Data records
--
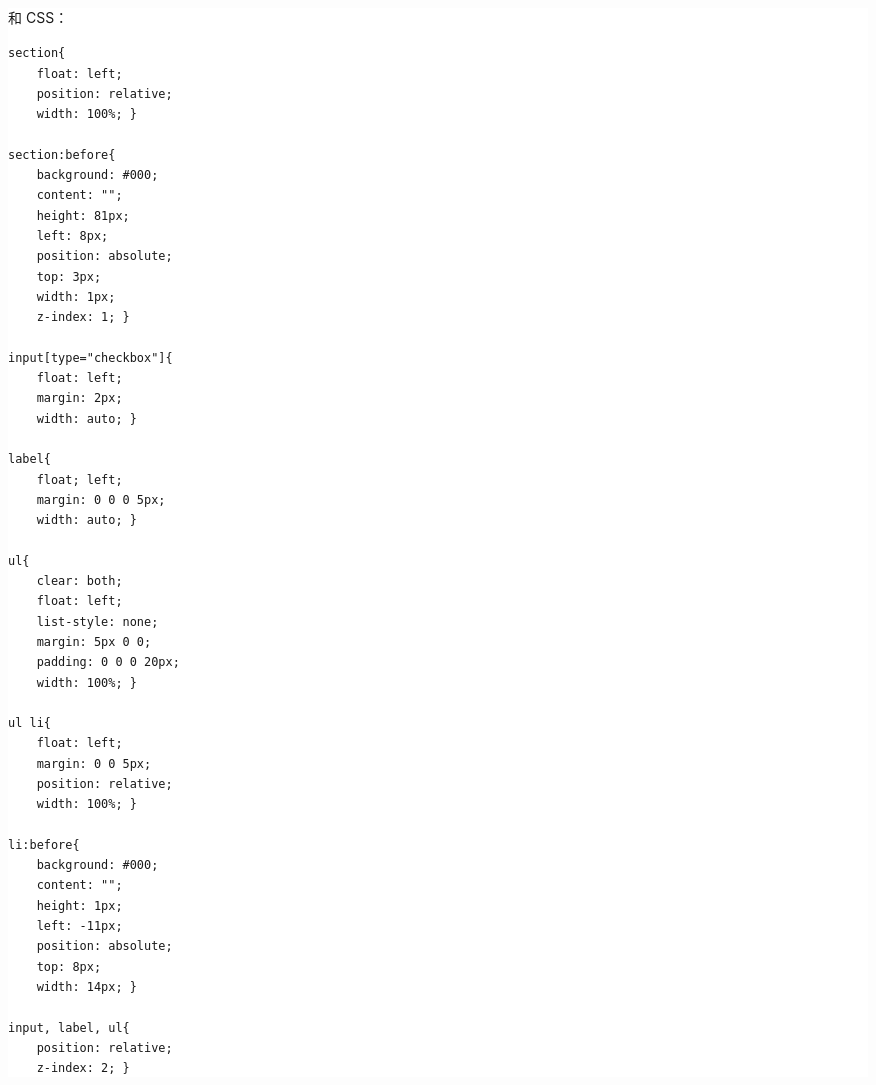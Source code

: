 和 CSS：

```
section{
    float: left;
    position: relative;
    width: 100%; }

section:before{
    background: #000;
    content: "";
    height: 81px;
    left: 8px;
    position: absolute;
    top: 3px;
    width: 1px;
    z-index: 1; }

input[type="checkbox"]{
    float: left;
    margin: 2px;
    width: auto; }

label{
    float; left;
    margin: 0 0 0 5px;
    width: auto; }

ul{
    clear: both;
    float: left;
    list-style: none;
    margin: 5px 0 0;
    padding: 0 0 0 20px;
    width: 100%; }

ul li{
    float: left;
    margin: 0 0 5px;
    position: relative;
    width: 100%; }

li:before{
    background: #000;
    content: "";
    height: 1px;
    left: -11px;
    position: absolute;
    top: 8px;
    width: 14px; }

input, label, ul{
    position: relative;
    z-index: 2; } 
```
--
Print every line above exactly. Leave the pictures out.

Source code

: 和 CSS：

```
section{
    float: left;
    position: relative;
    width: 100%; }

section:before{
    background: #000;
    content: "";
    height: 81px;
    left: 8px;
    position: absolute;
    top: 3px;
    width: 1px;
    z-index: 1; }

input[type="checkbox"]{
    float: left;
    margin: 2px;
    width: auto; }

label{
    float; left;
    margin: 0 0 0 5px;
    width: auto; }

ul{
    clear: both;
    float: left;
    list-style: none;
    margin: 5px 0 0;
    padding: 0 0 0 20px;
    width: 100%; }

ul li{
    float: left;
    margin: 0 0 5px;
    position: relative;
    width: 100%; }

li:before{
    background: #000;
    content: "";
    height: 1px;
    left: -11px;
    position: absolute;
    top: 8px;
    width: 14px; }

input, label, ul{
    position: relative;
    z-index: 2; } 
```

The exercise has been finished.